Participants in JUMPSTART's inside program work through curriculum each week prior to class with inside leaders, and then attend class each week. Well-trained volunteers attend these classes. Volunteers and inside leaders are essential components of the program's success.


Where do volunteers and Inside Leaders fit in? Well-trained volunteers and inside leaders are instrumental in overseeing and facilitating the JUMPSTART discipleship process. Volunteers are primarily members of local churches who have committed to serving with the program at least once per week in a prison near their home. Inside leaders are incarcerated men and women who have successfully completed the program in a previous year and have been selected and trained to participate as leaders.


The Inside Leaders are in many ways, the genius of the program design. Each week outside of class, they are working with the participants one-on-one in coaching sessions and by helping them complete their workbooks and answer questions or discuss the materials as needed. The inside leaders are serving as missionaries behind the razor wire sharing the Gospel and discipling others daily.

All volunteers and inside leaders are required to successfully complete a six-week training program prior to volunteering. Typically, the training is completed with inside leaders and volunteers discussing the content, and developing as a team before the program begins each year. Prior to class each week, inside leaders and volunteers work through six individual lessons that are focused on developing and practicing the spiritual disciplines that are essential for believers, and especially Christian leaders.


Then in a group class, the inside leaders and volunteers review the spiritual discipline of the week and go through the JUMPSTART specific leadership lessons together. Each week the group classes are structured to discuss the content, share their responses to the questions, and hold each other accountable to the practical application exercises in each chapter.

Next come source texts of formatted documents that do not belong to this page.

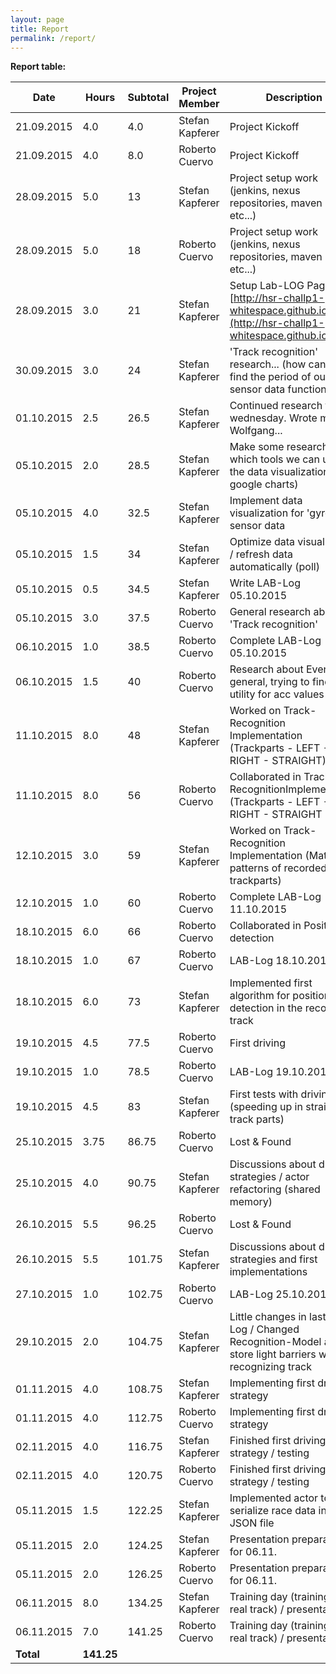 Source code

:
```yaml
---
layout: page
title: Report
permalink: /report/
---
```

**Report table:**
<div id="report-table-container">

| Date        | Hours      | Subtotal | Project Member  | Description                                                                                                               |
| ------------| ---------- | -------- | --------------- | ------------------------------------------------------------------------------------------------------------------------- |
| 21.09.2015  | 4.0        | 4.0      | Stefan Kapferer | Project Kickoff                                                                                                           |
| 21.09.2015  | 4.0        | 8.0      | Roberto Cuervo  | Project Kickoff                                                                                                           |
| 28.09.2015  | 5.0        | 13       | Stefan Kapferer | Project setup work (jenkins, nexus repositories, maven build, etc...)                                                     |
| 28.09.2015  | 5.0        | 18       | Roberto Cuervo  | Project setup work (jenkins, nexus repositories, maven build, etc...)                                                     |
| 28.09.2015  | 3.0        | 21       | Stefan Kapferer | Setup Lab-LOG Page [http://hsr-challp1-whitespace.github.io/](http://hsr-challp1-whitespace.github.io/)                   |
| 30.09.2015  | 3.0        | 24       | Stefan Kapferer | 'Track recognition' research... (how can we find the period of our sensor data function??)                                |
| 01.10.2015  | 2.5        | 26.5     | Stefan Kapferer | Continued research from wednesday. Wrote mail to Wolfgang...                                                              |
| 05.10.2015  | 2.0        | 28.5     | Stefan Kapferer | Make some research which tools we can use for the data visualization (--> google charts)                                  |
| 05.10.2015  | 4.0        | 32.5     | Stefan Kapferer | Implement data visualization for 'gyro z' sensor data                                                                     |
| 05.10.2015  | 1.5        | 34       | Stefan Kapferer | Optimize data visualization / refresh data automatically (poll)                                                           |
| 05.10.2015  | 0.5        | 34.5     | Stefan Kapferer | Write LAB-Log 05.10.2015                                                                                                  |
| 05.10.2015  | 3.0        | 37.5     | Roberto Cuervo  | General research about 'Track recognition'                                                                                |
| 06.10.2015  | 1.0        | 38.5     | Roberto Cuervo  | Complete LAB-Log 05.10.2015                                                                                               |
| 06.10.2015  | 1.5        | 40       | Roberto Cuervo  | Research about Events in general, trying to find a utility for acc values                                                 |
| 11.10.2015  | 8.0        | 48       | Stefan Kapferer | Worked on Track-Recognition Implementation (Trackparts - LEFT - RIGHT - STRAIGHT)                                         |
| 11.10.2015  | 8.0        | 56       | Roberto Cuervo  | Collaborated in Track-RecognitionImplementation (Trackparts - LEFT - RIGHT - STRAIGHT                                     |
| 12.10.2015  | 3.0        | 59       | Stefan Kapferer | Worked on Track-Recognition Implementation (Match patterns of recorded trackparts)                                        |
| 12.10.2015  | 1.0        | 60       | Roberto Cuervo  | Complete LAB-Log 11.10.2015                                                                                               |
| 18.10.2015  | 6.0        | 66       | Roberto Cuervo  | Collaborated in Position detection                                                                                        |
| 18.10.2015  | 1.0        | 67       | Roberto Cuervo  | LAB-Log 18.10.2015                                                                                                        |
| 18.10.2015  | 6.0        | 73       | Stefan Kapferer | Implemented first algorithm for position detection in the recognized track                                                |
| 19.10.2015  | 4.5        | 77.5     | Roberto Cuervo  | First driving                                                                                                             |
| 19.10.2015  | 1.0        | 78.5     | Roberto Cuervo  | LAB-Log 19.10.2015                                                                                                        |
| 19.10.2015  | 4.5        | 83       | Stefan Kapferer | First tests with driving (speeding up in straight track parts)                                                            |
| 25.10.2015  | 3.75       | 86.75    | Roberto Cuervo  | Lost & Found                                                                                                              |
| 25.10.2015  | 4.0        | 90.75    | Stefan Kapferer | Discussions about driving strategies / actor refactoring (shared memory)                                                  |
| 26.10.2015  | 5.5        | 96.25    | Roberto Cuervo  | Lost & Found                                                                                                              |
| 26.10.2015  | 5.5        | 101.75   | Stefan Kapferer | Discussions about driving strategies and first implementations                                                            |
| 27.10.2015  | 1.0        | 102.75   | Roberto Cuervo  | LAB-Log 25.10.2015                                                                                                        |
| 29.10.2015  | 2.0        | 104.75   | Stefan Kapferer | Little changes in last LAB-Log / Changed Recognition-Model and store light barriers while recognizing track               |
| 01.11.2015  | 4.0        | 108.75   | Stefan Kapferer | Implementing first driving strategy                                                                                       |
| 01.11.2015  | 4.0        | 112.75   | Roberto Cuervo  | Implementing first driving strategy                                                                                       |
| 02.11.2015  | 4.0        | 116.75   | Stefan Kapferer | Finished first driving strategy / testing                                                                                 |
| 02.11.2015  | 4.0        | 120.75   | Roberto Cuervo  | Finished first driving strategy / testing                                                                                 |
| 05.11.2015  | 1.5        | 122.25   | Stefan Kapferer | Implemented actor to serialize race data into JSON file                                                                   |
| 05.11.2015  | 2.0        | 124.25   | Stefan Kapferer	| Presentation preparation for 06.11.                                                                                       |
| 05.11.2015  | 2.0        | 126.25   | Roberto Cuervo	| Presentation preparation for 06.11.                                                                                       |
| 06.11.2015  | 8.0        | 134.25   | Stefan Kapferer | Training day (trainings on real track) / presentation                                                                     |
| 06.11.2015  | 7.0        | 141.25   | Roberto Cuervo  | Training day (trainings on real track) / presentation                                                                     |
| **Total**   | **141.25** |          |                 |                                                                                                                           |

</div>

The six spiritual disciplines emphasized are: Personal Bible Intake, Personal Prayer Life, Fasting, Life-Long Learning, Accountability, and Worship. The six JUMPSTART specific topics are: Leaders Own the Cause (of Christ), Leading Group Discussion, Coaching Using Assessments, Completing Bible Study Worksheets, Leading by Listening, and Final Preparations (for leading program). Volunteers and Inside leaders also receive additional content regularly to equip them to serve well in their roles.

JUMPSTART Discipleship Process: Key Ideas


Key Idea #1: With Christ, Anyone's Future Can Be Greater Than Their Past. JUMPSTART’s discipleship process can be better understood by considering several key ideas that shape the curriculum and approach. The first key idea is the organization’s core belief that fuels their mission and vision. This core belief is, “With Christ, anyone’s future can be greater than their past.”


“With Christ” is intentionally first because discipleship and life transformation begin with Christ. JUMPSTART is not a self-help program. From the outset, participants are taught that life transformation can only begin when one has a healthy relationship with Christ.


In the initial weeks, the Gospel is articulated clearly through preaching, teaching, conversation, and other communication tools to help participants understand and respond to Christ’s offer of salvation. Second, “with Christ” is important because Christ’s sacrifice ensured that anyone can be justified and transformed to live a life worthy of Christ (Rom. 5:1 & 2 Cor. 5:17).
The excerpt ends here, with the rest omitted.